TASK GOAL:
For this exercise, copy out each line of the material below that includes "most".

◆ ◆ ◆ ◆ ◆

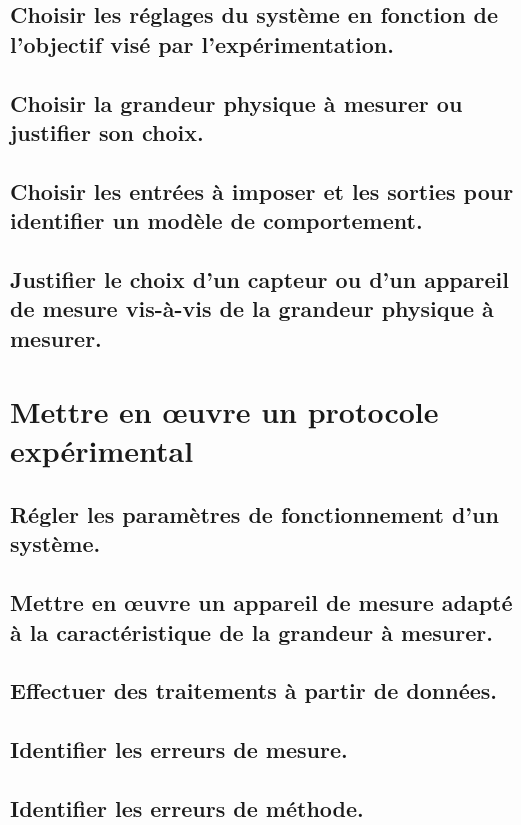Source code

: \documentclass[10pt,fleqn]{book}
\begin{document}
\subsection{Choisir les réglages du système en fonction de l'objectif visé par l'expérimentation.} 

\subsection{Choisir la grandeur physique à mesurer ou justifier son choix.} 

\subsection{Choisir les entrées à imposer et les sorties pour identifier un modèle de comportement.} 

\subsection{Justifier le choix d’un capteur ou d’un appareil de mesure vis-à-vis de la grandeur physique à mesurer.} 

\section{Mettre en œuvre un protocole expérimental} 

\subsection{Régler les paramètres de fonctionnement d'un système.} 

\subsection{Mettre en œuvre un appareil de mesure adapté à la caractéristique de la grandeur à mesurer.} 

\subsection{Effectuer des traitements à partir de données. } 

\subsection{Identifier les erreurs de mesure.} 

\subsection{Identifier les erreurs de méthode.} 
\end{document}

◆ ◆ ◆ ◆ ◆

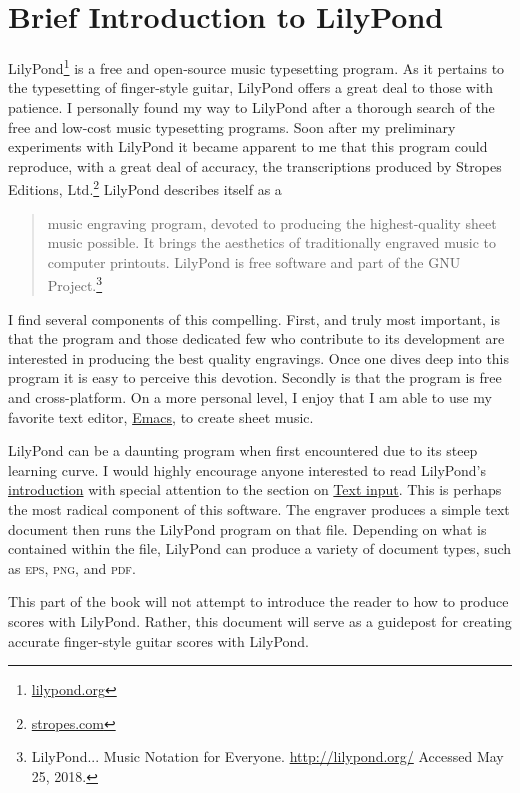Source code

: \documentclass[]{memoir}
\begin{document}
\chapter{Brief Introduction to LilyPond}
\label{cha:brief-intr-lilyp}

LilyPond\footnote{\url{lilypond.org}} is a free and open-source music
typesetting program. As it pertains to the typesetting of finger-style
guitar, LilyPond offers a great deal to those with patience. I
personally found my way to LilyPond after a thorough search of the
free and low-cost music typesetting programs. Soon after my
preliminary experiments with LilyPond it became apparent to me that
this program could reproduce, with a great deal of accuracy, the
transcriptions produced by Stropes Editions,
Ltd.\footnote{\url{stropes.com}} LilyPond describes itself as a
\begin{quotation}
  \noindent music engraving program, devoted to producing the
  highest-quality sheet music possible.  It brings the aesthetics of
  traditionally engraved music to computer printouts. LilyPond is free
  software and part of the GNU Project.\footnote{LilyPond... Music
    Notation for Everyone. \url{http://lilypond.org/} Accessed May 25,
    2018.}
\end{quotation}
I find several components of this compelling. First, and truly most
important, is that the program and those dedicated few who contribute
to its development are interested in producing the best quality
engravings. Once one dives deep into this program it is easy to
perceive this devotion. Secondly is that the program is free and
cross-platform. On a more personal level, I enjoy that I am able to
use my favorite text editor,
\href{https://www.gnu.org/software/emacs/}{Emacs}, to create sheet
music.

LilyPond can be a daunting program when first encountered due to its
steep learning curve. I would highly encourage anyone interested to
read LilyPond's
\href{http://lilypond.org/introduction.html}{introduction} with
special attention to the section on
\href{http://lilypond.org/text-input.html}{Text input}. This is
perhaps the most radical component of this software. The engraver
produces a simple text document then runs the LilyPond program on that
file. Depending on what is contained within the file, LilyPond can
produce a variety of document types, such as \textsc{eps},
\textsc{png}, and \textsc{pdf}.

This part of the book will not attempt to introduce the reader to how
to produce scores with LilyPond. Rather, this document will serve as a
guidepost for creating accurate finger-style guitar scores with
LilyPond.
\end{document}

◆ ◆ ◆ ◆ ◆

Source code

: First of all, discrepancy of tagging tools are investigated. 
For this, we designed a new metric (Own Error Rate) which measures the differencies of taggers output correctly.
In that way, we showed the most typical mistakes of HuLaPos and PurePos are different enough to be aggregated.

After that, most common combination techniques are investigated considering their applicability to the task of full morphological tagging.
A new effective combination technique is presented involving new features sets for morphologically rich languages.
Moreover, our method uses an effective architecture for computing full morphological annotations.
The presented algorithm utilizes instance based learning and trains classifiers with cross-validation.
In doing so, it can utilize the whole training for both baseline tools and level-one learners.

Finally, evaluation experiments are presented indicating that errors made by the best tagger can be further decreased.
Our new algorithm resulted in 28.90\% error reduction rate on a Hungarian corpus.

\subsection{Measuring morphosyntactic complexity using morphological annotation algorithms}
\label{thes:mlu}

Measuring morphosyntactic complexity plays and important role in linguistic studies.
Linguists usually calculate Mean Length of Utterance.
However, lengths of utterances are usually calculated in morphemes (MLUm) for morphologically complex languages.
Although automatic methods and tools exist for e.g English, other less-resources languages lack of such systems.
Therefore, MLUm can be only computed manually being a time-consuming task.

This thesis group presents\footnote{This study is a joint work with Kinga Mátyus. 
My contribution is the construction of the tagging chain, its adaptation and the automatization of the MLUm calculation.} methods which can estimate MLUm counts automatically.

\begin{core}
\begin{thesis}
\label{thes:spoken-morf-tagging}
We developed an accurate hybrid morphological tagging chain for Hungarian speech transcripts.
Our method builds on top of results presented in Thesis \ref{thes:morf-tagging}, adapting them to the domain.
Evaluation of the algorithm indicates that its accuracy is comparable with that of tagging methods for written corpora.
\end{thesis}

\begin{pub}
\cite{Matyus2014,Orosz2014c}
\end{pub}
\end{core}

◆ ◆ ◆ ◆ ◆

REPLY TO THE TASK:
I find several components of this compelling. First, and truly most
perhaps the most radical component of this software. The engraver
In that way, we showed the most typical mistakes of HuLaPos and PurePos are different enough to be aggregated.
After that, most common combination techniques are investigated considering their applicability to the task of full morphological tagging.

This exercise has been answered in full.